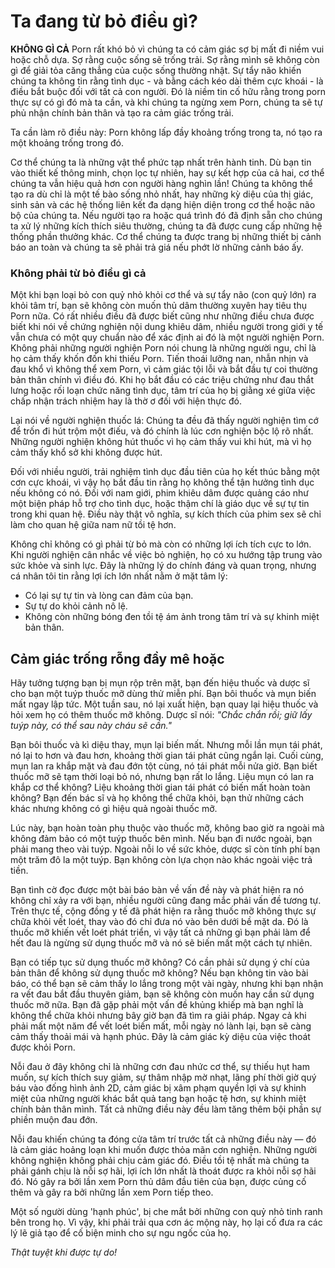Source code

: # Ta đang từ bỏ điều gì?

**KHÔNG GÌ CẢ** Porn rất khó bỏ vì chúng ta có cảm giác sợ bị mất đi niềm vui hoặc chỗ dựa. Sợ rằng cuộc sống sẽ trống trải. Sợ rằng mình sẽ không còn gì để giải tỏa căng thẳng của cuộc sống thường nhật. Sự tẩy não khiến chúng ta không tin rằng tình dục - và bằng cách kéo dài thêm cực khoái - là điều bắt buộc đối với tất cả con người. Đó là niềm tin cố hữu rằng trong porn thực sự có gì đó mà ta cần, và khi chúng ta ngừng xem Porn, chúng ta sẽ tự phủ nhận chính bản thân và tạo ra cảm giác trống trải.

Ta cần làm rõ điều này: Porn không lấp đầy khoảng trống trong ta, nó tạo ra một khoảng trống trong đó.

Cơ thể chúng ta là những vật thể phức tạp nhất trên hành tinh. Dù bạn tin vào thiết kế thông minh, chọn lọc tự nhiên, hay sự kết hợp của cả hai, cơ thể chúng ta vẫn hiệu quả hơn con người hàng nghìn lần! Chúng ta không thể tạo ra dù chỉ là một tế bào sống nhỏ nhất, hay những kỳ diệu của thị giác, sinh sản và các hệ thống liên kết đa dạng hiện diện trong cơ thể hoặc não bộ của chúng ta. Nếu người tạo ra hoặc quá trình đó đã định sẵn cho chúng ta xử lý những kích thích siêu thường, chúng ta đã được cung cấp những hệ thống phần thưởng khác. Cơ thể chúng ta được trang bị những thiết bị cảnh báo an toàn và chúng ta sẽ phải trả giá nếu phớt lờ những cảnh báo ấy.

### Không phải từ bỏ điều gì cả

Một khi bạn loại bỏ con quỷ nhỏ khỏi cơ thể và sự tẩy não (con quỷ lớn) ra khỏi tâm trí, bạn sẽ không còn muốn thủ dâm thường xuyên hay tiêu thụ Porn nữa. Có rất nhiều điều đã được biết cũng như những điều chưa được biết khi nói về chứng nghiện nội dung khiêu dâm, nhiều người trong giới y tế vẫn chưa có một quy chuẩn nào để xác định ai đó là một người nghiện Porn. Không phải những người nghiện Porn nói chung là những người ngu, chỉ là họ cảm thấy khốn đốn khi thiếu Porn. Tiến thoái lưỡng nan, nhẫn nhịn và đau khổ vì không thể xem Porn, vì cảm giác tội lỗi và bắt đầu tự coi thường bản thân chính vì điều đó. Khi họ bắt đầu có các triệu chứng như đau thắt lưng hoặc rối loạn chức năng tình dục, tâm trí của họ bị giằng xé giữa việc chấp nhận trách nhiệm hay là thờ ơ đối với hiện thực đó.

Lại nói về người nghiện thuốc lá: Chúng ta đều đã thấy người nghiện tìm cớ để trốn đi hút trộm một điếu, và đó chính là lúc cơn nghiện bộc lộ rõ nhất. Những người nghiện không hút thuốc vì họ cảm thấy vui khi hút, mà vì họ cảm thấy khổ sở khi không được hút.

Đối với nhiều người, trải nghiệm tình dục đầu tiên của họ kết thúc bằng một cơn cực khoái, vì vậy họ bắt đầu tin rằng họ không thể tận hưởng tình dục nếu không có nó. Đối với nam giới, phim khiêu dâm được quảng cáo như một biện pháp hỗ trợ cho tình dục, hoặc thậm chí là giáo dục về sự tự tin trong khi quan hệ. Điều này thật vô nghĩa, sự kích thích của phim sex sẽ chỉ làm cho quan hệ giữa nam nữ tồi tệ hơn.

Không chỉ không có gì phải từ bỏ mà còn có những lợi ích tích cực to lớn. Khi người nghiện cân nhắc về việc bỏ nghiện, họ có xu hướng tập trung vào sức khỏe và sinh lực. Đây là những lý do chính đáng và quan trọng, nhưng cá nhân tôi tin rằng lợi ích lớn nhất nằm ở mặt tâm lý:

- Có lại sự tự tin và lòng can đảm của bạn.
- Sự tự do khỏi cảnh nô lệ.
- Không còn những bóng đen tồi tệ ám ảnh trong tâm trí và sự khinh miệt bản thân.

## Cảm giác trống rỗng đầy mê hoặc

Hãy tưởng tượng bạn bị mụn rộp trên mặt, bạn đến hiệu thuốc và dược sĩ cho bạn một tuýp thuốc mỡ dùng thử miễn phí. Bạn bôi thuốc và mụn biến mất ngay lập tức. Một tuần sau, nó lại xuất hiện, bạn quay lại hiệu thuốc và hỏi xem họ có thêm thuốc mỡ không. Dược sĩ nói: *"Chắc chắn rồi; giữ lấy tuýp này, có thể sau này cháu sẽ cần."*

Bạn bôi thuốc và kì diệu thay, mụn lại biến mất. Nhưng mỗi lần mụn tái phát, nó lại to hơn và đau hơn, khoảng thời gian tái phát cũng ngắn lại. Cuối cùng, mụn lan ra khắp mặt và đau đớn tột cùng, nó tái phát mỗi nửa giờ. Bạn biết thuốc mỡ sẽ tạm thời loại bỏ nó, nhưng bạn rất lo lắng. Liệu mụn có lan ra khắp cơ thể không? Liệu khoảng thời gian tái phát có biến mất hoàn toàn không? Bạn đến bác sĩ và họ không thể chữa khỏi, bạn thử những cách khác nhưng không có gì hiệu quả ngoài thuốc mỡ.

Lúc này, bạn hoàn toàn phụ thuộc vào thuốc mỡ, không bao giờ ra ngoài mà không đảm bảo có một tuýp thuốc bên mình. Nếu bạn đi nước ngoài, bạn phải mang theo vài tuýp. Ngoài nỗi lo về sức khỏe, dược sĩ còn tính phí bạn một trăm đô la một tuýp. Bạn không còn lựa chọn nào khác ngoài việc trả tiền.

Bạn tình cờ đọc được một bài báo bàn về vấn đề này và phát hiện ra nó không chỉ xảy ra với bạn, nhiều người cũng đang mắc phải vấn đề tương tự. Trên thực tế, cộng đồng y tế đã phát hiện ra rằng thuốc mỡ không thực sự chữa khỏi vết loét, thay vào đó chỉ đưa nó vào bên dưới bề mặt da. Đó là thuốc mỡ khiến vết loét phát triển, vì vậy tất cả những gì bạn phải làm để hết đau là ngừng sử dụng thuốc mỡ và nó sẽ biến mất một cách tự nhiên.

Bạn có tiếp tục sử dụng thuốc mỡ không? Có cần phải sử dụng ý chí của bản thân để không sử dụng thuốc mỡ không? Nếu bạn không tin vào bài báo, có thể bạn sẽ cảm thấy lo lắng trong một vài ngày, nhưng khi bạn nhận ra vết đau bắt đầu thuyên giảm, bạn sẽ không còn muốn hay cần sử dụng thuốc mỡ nữa. Bạn đã gặp phải một vấn đề khủng khiếp mà bạn nghĩ là không thể chữa khỏi nhưng bây giờ bạn đã tìm ra giải pháp. Ngay cả khi phải mất một năm để vết loét biến mất, mỗi ngày nó lành lại, bạn sẽ càng cảm thấy thoải mái và hạnh phúc. Đây là cảm giác kỳ diệu của việc thoát được khỏi Porn.

Nỗi đau ở đây không chỉ là những cơn đau nhức cơ thể, sự thiếu hụt ham muốn, sự kích thích suy giảm, sự thâm nhập mờ nhạt, lãng phí thời giờ quý báu vào đống hình ảnh 2D, cảm giác bị xâm phạm quyền lợi và sự khinh miệt của những người khác bắt quả tang bạn hoặc tệ hơn, sự khinh miệt chính bản thân mình. Tất cả những điều này đều làm tăng thêm bội phần sự phiền muộn đau đớn.

Nỗi đau khiến chúng ta đóng cửa tâm trí trước tất cả những điều này — đó là cảm giác hoảng loạn khi muốn được thỏa mãn cơn nghiện. Những người không nghiện không phải chịu cảm giác đó. Điều tồi tệ nhất mà chúng ta phải gánh chịu là nỗi sợ hãi, lợi ích lớn nhất là thoát được ra khỏi nỗi sợ hãi đó. Nó gây ra bởi lần xem Porn thủ dâm đầu tiên của bạn, được củng cố thêm và gây ra bởi những lần xem Porn tiếp theo.

Một số người dùng 'hạnh phúc', bị che mắt bởi những con quỷ nhỏ tinh ranh bên trong họ. Vì vậy, khi phải trải qua cơn ác mộng này, họ lại cố đưa ra các lý lẽ giả tạo để cố biện minh cho sự ngu ngốc của họ.

*Thật tuyệt khi được tự do!*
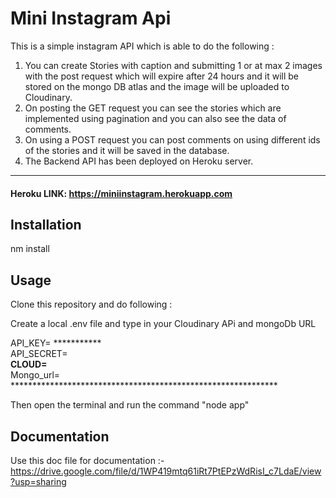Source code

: # Mini Instagram Api

This is a simple instagram API which is able to do the following :
<ol>
 <li>You can create Stories with caption and submitting  1 or at max 2 images with the post request which will expire after 24 hours and it will be stored on the mongo DB atlas and the image will be uploaded to Cloudinary.</li>
 <li>On posting the GET request you can see the stories which are implemented using pagination and you can also see the data of comments.</li>
 <li>On using a POST request you can post comments on using different ids of the stories and it will be saved in the database.</li>
 <li>The Backend API has been deployed on Heroku server.</li>
</ol>

---

#### Heroku LINK:   https://miniinstagram.herokuapp.com

## Installation

nm install
 
## Usage

Clone this repository and do following :

Create a local .env file and type in your Cloudinary APi and mongoDb URL

API_KEY=  ***********<br>
API_SECRET= ********<br>
CLOUD=********<br>
Mongo_url= *************************************************************<br>

Then open the terminal and run the command 
"node app"

## Documentation 
Use this doc file for documentation  :- https://drive.google.com/file/d/1WP419mtq61iRt7PtEPzWdRisI_c7LdaE/view?usp=sharing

************

Given the records above, restate word for word only the lines starting at the one with "- Sự tự do khỏi cảnh nô lệ." and ending at the one with "## Cảm giác trống rỗng đầy mê hoặc".

- Sự tự do khỏi cảnh nô lệ.
- Không còn những bóng đen tồi tệ ám ảnh trong tâm trí và sự khinh miệt bản thân.

## Cảm giác trống rỗng đầy mê hoặc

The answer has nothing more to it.